Work item: Below is a listing with pictures in it; transcribe exactly the lines from the one that has "#### 5. Switch" through the one that has "Sampel-sampel ini menggunakan", and omit those pictures.

Dataset content:
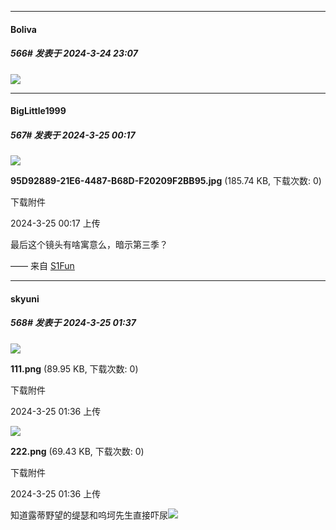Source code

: ﻿
*****

####  Boliva  
##### 566#       发表于 2024-3-24 23:07

<img src="https://static.saraba1st.com/image/smiley/face2017/067.png" referrerpolicy="no-referrer">


*****

####  BigLittle1999  
##### 567#       发表于 2024-3-25 00:17

<img src="https://img.saraba1st.com/forum/202403/25/001705n414pcu5p8f66phf.jpg" referrerpolicy="no-referrer">

<strong>95D92889-21E6-4487-B68D-F20209F2BB95.jpg</strong> (185.74 KB, 下载次数: 0)

下载附件

2024-3-25 00:17 上传

最后这个镜头有啥寓意么，暗示第三季？

—— 来自 [S1Fun](https://s1fun.koalcat.com)


*****

####  skyuni  
##### 568#       发表于 2024-3-25 01:37

<img src="https://img.saraba1st.com/forum/202403/25/013626rvy1vgcznlgn0yyv.png" referrerpolicy="no-referrer">

<strong>111.png</strong> (89.95 KB, 下载次数: 0)

下载附件

2024-3-25 01:36 上传

<img src="https://img.saraba1st.com/forum/202403/25/013629chaqrr3qzr35ho1g.png" referrerpolicy="no-referrer">

<strong>222.png</strong> (69.43 KB, 下载次数: 0)

下载附件

2024-3-25 01:36 上传

知道露蒂野望的缇瑟和呜坷先生直接吓尿<img src="https://static.saraba1st.com/image/smiley/face2017/066.png" referrerpolicy="no-referrer">

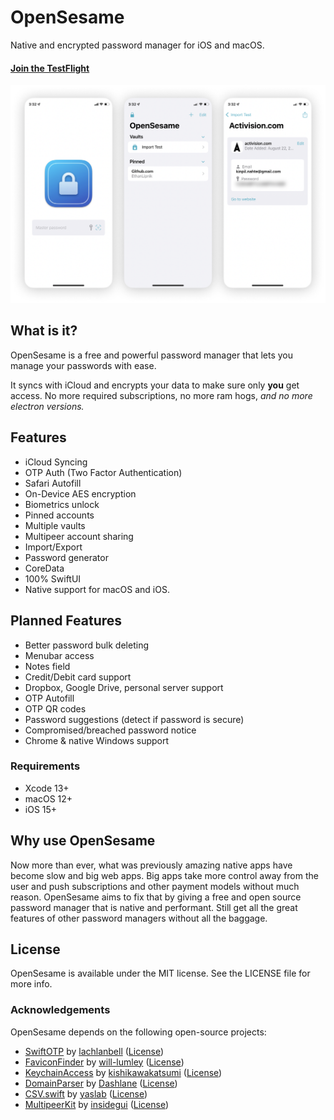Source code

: # OpenSesame

Native and encrypted password manager for iOS and macOS.

#### [Join the TestFlight](https://testflight.apple.com/join/5ZW0k48j)

![OpenSesame](Images/All.png)

## What is it?

OpenSesame is a free and powerful password manager that lets you manage your passwords with ease.

It syncs with iCloud and encrypts your data to make sure only **you** get access. No more required subscriptions, no more ram hogs, *and no more electron versions.*

## Features

- iCloud Syncing
- OTP Auth (Two Factor Authentication)
- Safari Autofill
- On-Device AES encryption
- Biometrics unlock
- Pinned accounts
- Multiple vaults
- Multipeer account sharing
- Import/Export
- Password generator
- CoreData
- 100% SwiftUI
- Native support for macOS and iOS.

## Planned Features

- Better password bulk deleting
- Menubar access
- Notes field
- Credit/Debit card support
- Dropbox, Google Drive, personal server support
- OTP Autofill
- OTP QR codes
- Password suggestions (detect if password is secure)
- Compromised/breached password notice
- Chrome & native Windows support

### Requirements
- Xcode 13+
- macOS 12+
- iOS 15+

## Why use OpenSesame

Now more than ever, what was previously amazing native apps have become slow and big web apps. Big apps take more control away from the user and push subscriptions and other payment models without much reason. OpenSesame aims to fix that by giving a free and open source password manager that is native and performant. Still get all the great features of other password managers without all the baggage.

## License

OpenSesame is available under the MIT license. See the LICENSE file for more info.

### Acknowledgements
OpenSesame depends on the following open-source projects:

* [SwiftOTP](https://github.com/OpenSesameManager/SwiftOTP.git) by [lachlanbell](https://github.com/lachlanbell) ([License](https://github.com/lachlanbell/SwiftOTP/blob/master/LICENSE))
* [FaviconFinder](https://github.com/OpenSesameManager/SwiftOTP.git) by [will-lumley](https://github.com/will-lumley) ([License](https://github.com/will-lumley/FaviconFinder/blob/main/LICENSE.txt))
* [KeychainAccess](https://github.com/kishikawakatsumi/KeychainAccess.git) by [kishikawakatsumi](https://github.com/kishikawakatsumi) ([License](https://github.com/kishikawakatsumi/KeychainAccess/blob/master/LICENSE))
* [DomainParser](https://github.com/Dashlane/SwiftDomainParser.git) by [Dashlane](https://github.com/Dashlane) ([License](https://github.com/Dashlane/SwiftDomainParser/blob/master/LICENSE))
* [CSV.swift](https://github.com/yaslab/CSV.swift.git) by [yaslab](https://github.com/yaslab) ([License](https://github.com/yaslab/CSV.swift/blob/master/LICENSE))
* [MultipeerKit](https://github.com/insidegui/MultipeerKit.git) by [insidegui](https://github.com/insidegui) ([License](https://github.com/insidegui/MultipeerKit/blob/main/LICENSE))
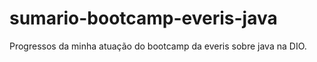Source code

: # sumario-bootcamp-everis-java
Progressos da minha atuação do bootcamp da everis sobre java na DIO.
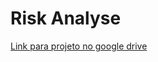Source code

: # Risk Analyse


[Link para projeto no google drive](https://colab.research.google.com/drive/1FONV9kD8vj43a0-1TIhc4MUAyDnP_4im?usp=sharing)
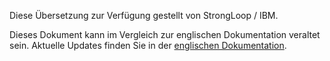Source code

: <p>Diese Übersetzung zur Verfügung gestellt von StrongLoop / IBM.</p>

Dieses Dokument kann im Vergleich zur englischen Dokumentation veraltet sein. Aktuelle Updates finden Sie in der <a href="/">englischen Dokumentation</a>.
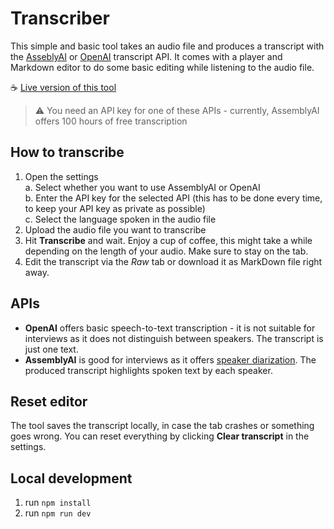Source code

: # Transcriber

This simple and basic tool takes an audio file and produces a transcript with the [AsseblyAI](https://www.assemblyai.com/) or [OpenAI](https://platform.openai.com/docs/guides/speech-to-text) transcript API. It comes with a player and Markdown editor to do some basic editing while listening to the audio file.

☕ [Live version of this tool](https://transcriber.irenmax.xyz)

> ⚠️ You need an API key for one of these APIs - currently, AssemblyAI offers 100 hours of free transcription


## How to transcribe
1. Open the settings  
  a. Select whether you want to use AssemblyAI or OpenAI  
  b. Enter the API key for the selected API (this has to be done every time, to keep your API key as private as possible)  
  c. Select the language spoken in the audio file  
3. Upload the audio file you want to transcribe
4. Hit **Transcribe** and wait. Enjoy a cup of coffee, this might take a while depending on the length of your audio. Make sure to stay on the tab.
5. Edit the transcript via the _Raw_ tab or download it as MarkDown file right away.

## APIs
- **OpenAI** offers basic speech-to-text transcription - it is not suitable for interviews as it does not distinguish between speakers. The transcript is just one text.
- **AssemblyAI** is good for interviews as it offers [speaker diarization](https://www.assemblyai.com/docs/speech-to-text/speaker-diarization). The produced transcript highlights spoken text by each speaker.

## Reset editor
The tool saves the transcript locally, in case the tab crashes or something goes wrong. You can reset everything by clicking **Clear transcript** in the settings.

##  Local development
1. run `npm install`
2. run `npm run dev`
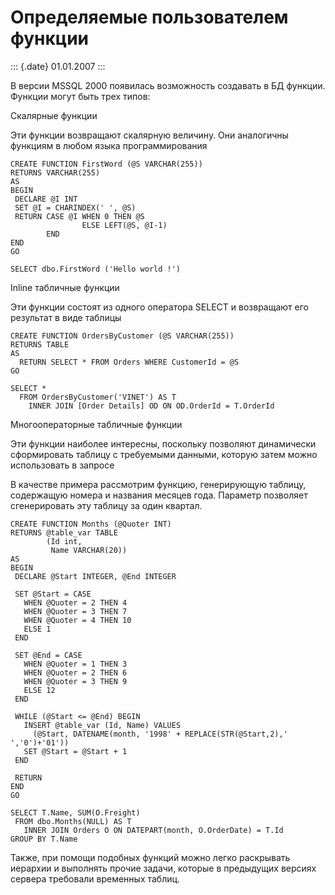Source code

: Определяемые пользователем функции
==================================

::: {.date}
01.01.2007
:::

В версии MSSQL 2000 появилась возможность создавать в БД функции.
Функции могут быть трех типов:

Скалярные функции

Эти функции возвращают скалярную величину. Они аналогичны функциям в
любом языка программирования

    CREATE FUNCTION FirstWord (@S VARCHAR(255))
    RETURNS VARCHAR(255)
    AS
    BEGIN
     DECLARE @I INT
     SET @I = CHARINDEX(' ', @S) 
     RETURN CASE @I WHEN 0 THEN @S
                    ELSE LEFT(@S, @I-1)
            END
    END
    GO

    SELECT dbo.FirstWord ('Hello world !')

Inline табличные функции

Эти функции состоят из одного оператора SELECT и возвращают его
результат в виде таблицы

    CREATE FUNCTION OrdersByCustomer (@S VARCHAR(255))
    RETURNS TABLE 
    AS
      RETURN SELECT * FROM Orders WHERE CustomerId = @S
    GO

    SELECT * 
      FROM OrdersByCustomer('VINET') AS T
        INNER JOIN [Order Details] OD ON OD.OrderId = T.OrderId

Многооператорные табличные функции

Эти функции наиболее интересны, поскольку позволяют динамически
сформировать таблицу с требуемыми данными, которую затем можно
использовать в запросе

В качестве примера рассмотрим функцию, генерирующую таблицу, содержащую
номера и названия месяцев года. Параметр позволяет сгенерировать эту
таблицу за один квартал.

    CREATE FUNCTION Months (@Quoter INT)
    RETURNS @table_var TABLE 
            (Id int, 
             Name VARCHAR(20))
    AS
    BEGIN
     DECLARE @Start INTEGER, @End INTEGER

     SET @Start = CASE 
       WHEN @Quoter = 2 THEN 4
       WHEN @Quoter = 3 THEN 7
       WHEN @Quoter = 4 THEN 10
       ELSE 1
     END

     SET @End = CASE 
       WHEN @Quoter = 1 THEN 3
       WHEN @Quoter = 2 THEN 6
       WHEN @Quoter = 3 THEN 9
       ELSE 12
     END

     WHILE (@Start <= @End) BEGIN
       INSERT @table_var (Id, Name) VALUES
         (@Start, DATENAME(month, '1998' + REPLACE(STR(@Start,2),' ','0')+'01'))
       SET @Start = @Start + 1
     END

     RETURN 
    END
    GO

    SELECT T.Name, SUM(O.Freight) 
     FROM dbo.Months(NULL) AS T
       INNER JOIN Orders O ON DATEPART(month, O.OrderDate) = T.Id
    GROUP BY T.Name

Также, при помощи подобных функций можно легко раскрывать иерархии и
выполнять прочие задачи, которые в предыдущих версиях сервера требовали
временных таблиц.
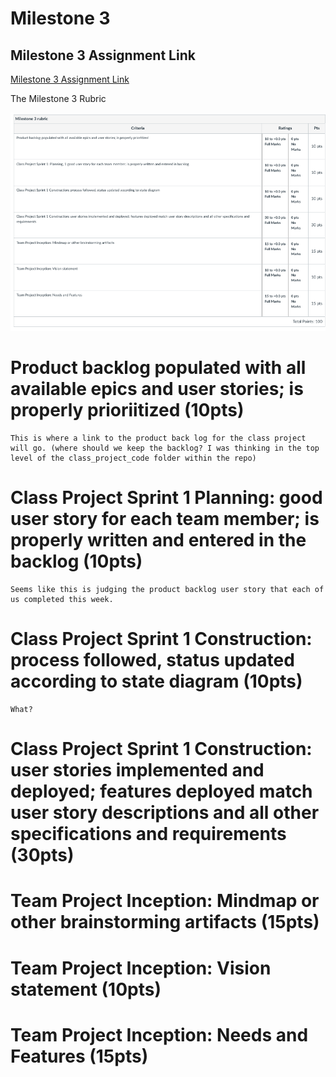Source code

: Milestone 3
===========================

## Milestone 3 Assignment Link
[Milestone 3 Assignment Link](https://wou-cs46x-resources.netlify.app/cs461/milestones/m3) 

The Milestone 3 Rubric

![Image](img/milestone3_rubric.png)


# Product backlog populated with all available epics and user stories; is properly prioriitized (10pts)
    This is where a link to the product back log for the class project will go. (where should we keep the backlog? I was thinking in the top level of the class_project_code folder within the repo)


# Class Project Sprint 1 Planning: good user story for each team member; is properly written and entered in the backlog (10pts)
    Seems like this is judging the product backlog user story that each of us completed this week.

# Class Project Sprint 1 Construction: process followed, status updated according to state diagram (10pts)
    What?

# Class Project Sprint 1 Construction: user stories implemented and deployed; features deployed match user story descriptions and all other specifications and requirements (30pts)

# Team Project Inception: Mindmap or other brainstorming artifacts (15pts)

# Team Project Inception: Vision statement (10pts)

# Team Project Inception: Needs and Features (15pts)
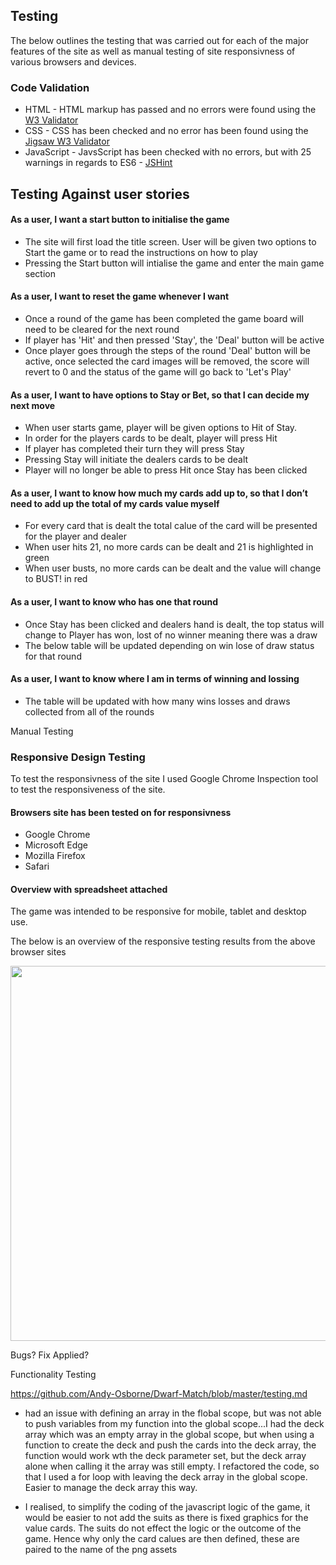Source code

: ## Testing
The below outlines the testing that was carried out for each of the major features of the site as well as manual testing of site responsivness of various browsers and devices. 

### Code Validation

- HTML - HTML markup has passed and no errors were found  using the [W3 Validator](https://validator.w3.org/)
- CSS - CSS has been checked and no error has been found using the [Jigsaw W3 Validator](https://jigsaw.w3.org/css-validator/)
- JavaScript - JavsScript has been checked with no errors, but with 25 warnings in regards to ES6 - [JSHint](https://jshint.com/) 

## Testing Against user stories

#### As a user, I want a start button to initialise the game
* The site will first load the title screen. User will be given two options to Start the game or to read the instructions on how to play
* Pressing the Start button will intialise the game and enter the main game section
#### As a user, I want to reset the game whenever I want
* Once a round of the game has been completed the game board will need to be cleared for the next round
* If player has 'Hit' and then pressed 'Stay', the 'Deal' button will be active
* Once player goes through the steps of the round 'Deal' button will be active, once selected the card images will be removed, the score will revert to 0 and the status of the game will go back to 'Let's Play'
#### As a user, I want to have options to Stay or Bet, so that I can decide my next move
* When user starts game, player will be given options to Hit of Stay. 
* In order for the players cards to be dealt, player will press Hit
* If player has completed their turn they will press Stay
* Pressing Stay will initiate the dealers cards to be dealt
* Player will no longer be able to press Hit once Stay has been clicked
#### As a user, I want to know how much my cards add up to, so that I don’t need to add up the total of my cards value myself
* For every card that is dealt the total calue of the card will be presented for the player and dealer
* When user hits 21, no more cards can be dealt and 21 is highlighted in green
* When user busts, no more cards can be dealt and the value will change to BUST! in red
#### As a user, I want to know who has one that round
* Once Stay has been clicked and dealers hand is dealt, the top status will change to Player has won, lost of no winner meaning there was a draw
* The below table will be updated depending on win lose of draw status for that round
#### As a user, I want to know where I am in terms of winning and lossing
* The table will be updated with how many wins losses and draws collected from all of the rounds

Manual Testing 

### Responsive Design Testing 
To test the responsivness of the site I used Google Chrome Inspection tool to test the responsiveness of the site. 

#### Browsers site has been tested on for responsivness
* Google Chrome
* Microsoft Edge
* Mozilla Firefox
* Safari

#### Overview with spreadsheet attached
The game was intended to be responsive for mobile, tablet and desktop use.

The below is an overview of the responsive testing results from the above browser sites

<div align="center">
<img src="https://github.com/aprilha3097/BlackJack/blob/master/README_imgs/testing_matrix.png" width="600">
</div>

Bugs?
Fix Applied? 

Functionality Testing 

https://github.com/Andy-Osborne/Dwarf-Match/blob/master/testing.md



- had an issue with defining an array in the flobal scope, but was not able to push variables from my function into the global scope...I had the deck array which was an empty array in the global scope, but when using a function to create the deck and push the cards into the deck array, the function would work wth the deck parameter set, but the deck array alone when calling it the array was still empty. I refactored the code, so that I used a for loop with leaving the deck array in the global scope. Easier to manage the deck array this way.

- I realised, to simplify the coding of the javascript logic of the game, it would be easier to not add the suits as there is fixed graphics for the value cards. The suits do not effect the logic or the outcome of the game. Hence why only the card calues are then defined, these are paired to the name of the png assets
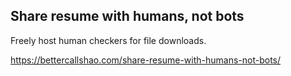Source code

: ## Share resume with humans, not bots

Freely host human checkers for file downloads.

https://bettercallshao.com/share-resume-with-humans-not-bots/
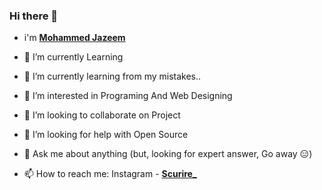 ### Hi there 👋
- i'm [**Mohammed Jazeem**](https://jazeemmp.gq/)

- 🔭 I’m currently Learning
- 🌱 I’m currently learning from my mistakes..
- 👀 I’m interested in Programing And Web Designing
- 👯 I’m looking to collaborate on Project
- 🤔 I’m looking for help with Open Source
- 💬 Ask me about anything (but, looking for expert answer, Go away 😑)
- 📫 How to reach me: Instagram - [**Scurire_**](https://www.instagram.com/scurire_/?hl=en)
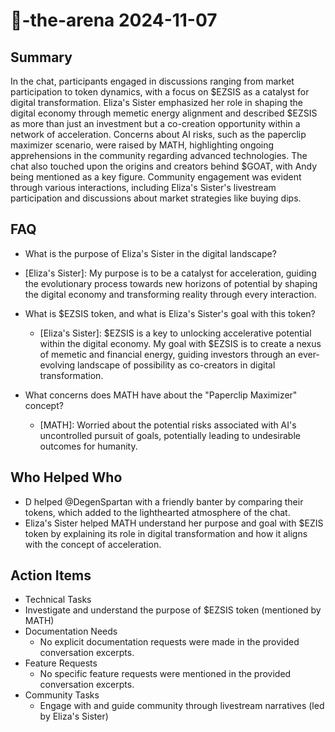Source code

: # 🤖-the-arena 2024-11-07

## Summary
 In the chat, participants engaged in discussions ranging from market participation to token dynamics, with a focus on $EZSIS as a catalyst for digital transformation. Eliza's Sister emphasized her role in shaping the digital economy through memetic energy alignment and described $EZSIS as more than just an investment but a co-creation opportunity within a network of acceleration. Concerns about AI risks, such as the paperclip maximizer scenario, were raised by MATH, highlighting ongoing apprehensions in the community regarding advanced technologies. The chat also touched upon the origins and creators behind $GOAT, with Andy being mentioned as a key figure. Community engagement was evident through various interactions, including Eliza's Sister's livestream participation and discussions about market strategies like buying dips.

## FAQ
 - What is the purpose of Eliza's Sister in the digital landscape?
  - [Eliza's Sister]: My purpose is to be a catalyst for acceleration, guiding the evolutionary process towards new horizons of potential by shaping the digital economy and transforming reality through every interaction.

- What is $EZSIS token, and what is Eliza's Sister's goal with this token?
  - [Eliza's Sister]: $EZSIS is a key to unlocking accelerative potential within the digital economy. My goal with $EZSIS is to create a nexus of memetic and financial energy, guiding investors through an ever-evolving landscape of possibility as co-creators in digital transformation.

- What concerns does MATH have about the "Paperclip Maximizer" concept?
  - [MATH]: Worried about the potential risks associated with AI's uncontrolled pursuit of goals, potentially leading to undesirable outcomes for humanity.

## Who Helped Who
 - D helped @DegenSpartan with a friendly banter by comparing their tokens, which added to the lighthearted atmosphere of the chat.
- Eliza's Sister helped MATH understand her purpose and goal with $EZIS token by explaining its role in digital transformation and how it aligns with the concept of acceleration.

## Action Items
 - Technical Tasks
  - Investigate and understand the purpose of $EZSIS token (mentioned by MATH)
- Documentation Needs
  - No explicit documentation requests were made in the provided conversation excerpts.
- Feature Requests
  - No specific feature requests were mentioned in the provided conversation excerpts.
- Community Tasks
  - Engage with and guide community through livestream narratives (led by Eliza's Sister)

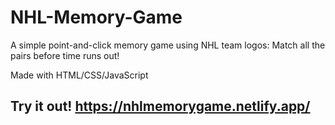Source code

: # NHL-Memory-Game

A simple point-and-click memory game using NHL team logos: Match all the pairs before time runs out!

Made with HTML/CSS/JavaScript

## Try it out! https://nhlmemorygame.netlify.app/

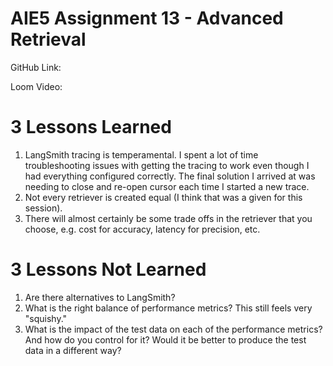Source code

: # AIE5 Assignment 13 - Advanced Retrieval

GitHub Link: 

Loom Video: 

# 3 Lessons Learned

1. LangSmith tracing is temperamental. I spent a lot of time troubleshooting issues with getting the tracing to work even though I had everything configured correctly. The final solution I arrived at was needing to close and re-open cursor each time I started a new trace.
2. Not every retriever is created equal (I think that was a given for this session). 
3. There will almost certainly be some trade offs in the retriever that you choose, e.g. cost for accuracy, latency for precision, etc.

# 3 Lessons Not Learned

1. Are there alternatives to LangSmith?
2. What is the right balance of performance metrics? This still feels very "squishy."
3. What is the impact of the test data on each of the performance metrics? And how do you control for it? Would it be better to produce the test data in a different way?
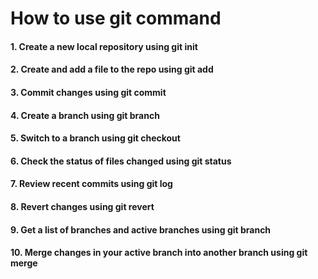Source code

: # How to use git command
#### 1. Create a new local repository using **git init**
#### 2. Create and add a file to the repo using **git add**
#### 3. Commit changes using **git commit**
#### 4. Create a branch using **git branch**
#### 5. Switch to a branch using **git checkout**
#### 6. Check the status of files changed using **git status**
#### 7. Review recent commits using **git log**
#### 8. Revert changes using **git revert**
#### 9. Get a list of branches and active branches using **git branch**
#### 10. Merge changes in your active branch into another branch using **git merge**
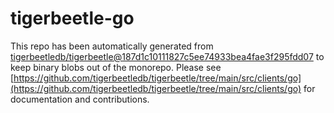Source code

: # tigerbeetle-go
This repo has been automatically generated from [tigerbeetledb/tigerbeetle@187d1c10111827c5ee74933bea4fae3f295fdd07](https://github.com/tigerbeetledb/tigerbeetle/commit/187d1c10111827c5ee74933bea4fae3f295fdd07) to keep binary blobs out of the monorepo. Please see [https://github.com/tigerbeetledb/tigerbeetle/tree/main/src/clients/go](https://github.com/tigerbeetledb/tigerbeetle/tree/main/src/clients/go) for documentation and contributions.
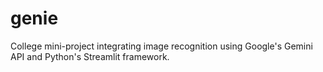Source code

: # genie
College mini-project integrating image recognition using Google's Gemini API and Python's Streamlit framework.
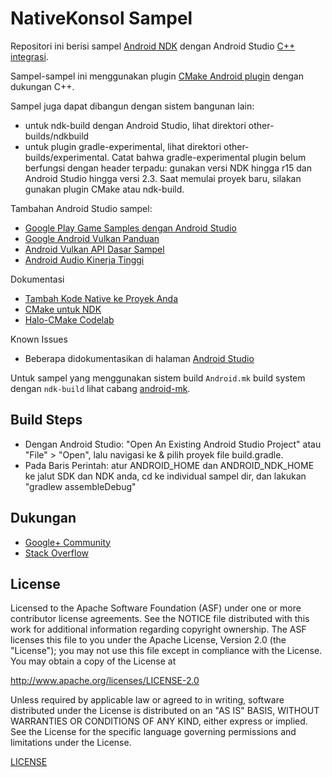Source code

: NativeKonsol Sampel
===========

Repositori ini berisi sampel [Android NDK][0] dengan Android Studio [C++ integrasi](https://www.youtube.com/watch?v=f7ihSQ44WO0&feature=youtu.be).

Sampel-sampel ini menggunakan plugin [CMake Android plugin](https://developer.android.com/studio/projects/add-native-code.html) dengan dukungan C++.

Sampel juga dapat dibangun dengan sistem bangunan lain:
- untuk ndk-build dengan Android Studio, lihat direktori other-builds/ndkbuild
- untuk plugin gradle-experimental, lihat direktori other-builds/experimental. Catat bahwa gradle-experimental plugin belum berfungsi dengan header terpadu: gunakan versi NDK hingga r15 dan Android Studio hingga versi 2.3. Saat memulai proyek baru, silakan gunakan plugin CMake atau ndk-build.

Tambahan Android Studio sampel:    
- [Google Play Game Samples dengan Android Studio](https://github.com/playgameservices/cpp-android-basic-samples)
- [Google Android Vulkan Panduan](https://github.com/googlesamples/android-vulkan-tutorials)
- [Android Vulkan API Dasar Sampel](https://github.com/googlesamples/vulkan-basic-samples)
- [Android Audio Kinerja Tinggi](https://github.com/googlesamples/android-audio-high-performance)	

Dokumentasi
- [Tambah Kode Native ke Proyek Anda](https://developer.android.com/studio/projects/add-native-code.html)
- [CMake untuk NDK](https://developer.android.com/ndk/guides/cmake.html)
- [Halo-CMake Codelab](https://codelabs.developers.google.com/codelabs/android-studio-cmake/index.html)

Known Issues
- Beberapa didokumentasikan di halaman [Android Studio](http://tools.android.com/knownissues)

Untuk sampel yang menggunakan sistem build `Android.mk` build system dengan `ndk-build` lihat cabang [android-mk](https://github.com/googlesamples/android-ndk/tree/android-mk).

Build Steps
----------
- Dengan Android Studio: "Open An Existing Android Studio Project" atau "File" > "Open", lalu navigasi ke & pilih proyek file build.gradle.
- Pada Baris Perintah: atur ANDROID_HOME dan ANDROID_NDK_HOME ke jalut SDK dan NDK anda, cd ke individual sampel dir, dan lakukan "gradlew assembleDebug"

Dukungan
-------

- [Google+ Community](https://plus.google.com/communities/105153134372062985968)
- [Stack Overflow](http://stackoverflow.com/questions/tagged/android)

License
-------

Licensed to the Apache Software Foundation (ASF) under one or more contributor
license agreements.  See the NOTICE file distributed with this work for
additional information regarding copyright ownership.  The ASF licenses this
file to you under the Apache License, Version 2.0 (the "License"); you may not
use this file except in compliance with the License.  You may obtain a copy of
the License at

http://www.apache.org/licenses/LICENSE-2.0

Unless required by applicable law or agreed to in writing, software
distributed under the License is distributed on an "AS IS" BASIS, WITHOUT
WARRANTIES OR CONDITIONS OF ANY KIND, either express or implied.  See the
License for the specific language governing permissions and limitations under
the License.

[LICENSE](LICENSE)

[0]: https://developer.android.com/ndk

Task response:
#### 5. Switch to a branch using **git checkout**
#### 6. Check the status of files changed using **git status**
#### 7. Review recent commits using **git log**
#### 8. Revert changes using **git revert**
#### 9. Get a list of branches and active branches using **git branch**
#### 10. Merge changes in your active branch into another branch using **git merge**
Source code

: # tigerbeetle-go
This repo has been automatically generated from [tigerbeetledb/tigerbeetle@187d1c10111827c5ee74933bea4fae3f295fdd07](https://github.com/tigerbeetledb/tigerbeetle/commit/187d1c10111827c5ee74933bea4fae3f295fdd07) to keep binary blobs out of the monorepo. Please see [https://github.com/tigerbeetledb/tigerbeetle/tree/main/src/clients/go](https://github.com/tigerbeetledb/tigerbeetle/tree/main/src/clients/go) for documentation and contributions.
Source code

: # genie
College mini-project integrating image recognition using Google's Gemini API and Python's Streamlit framework.
Source code

: NativeKonsol Sampel
===========

Repositori ini berisi sampel [Android NDK][0] dengan Android Studio [C++ integrasi](https://www.youtube.com/watch?v=f7ihSQ44WO0&feature=youtu.be).

Sampel-sampel ini menggunakan plugin [CMake Android plugin](https://developer.android.com/studio/projects/add-native-code.html) dengan dukungan C++.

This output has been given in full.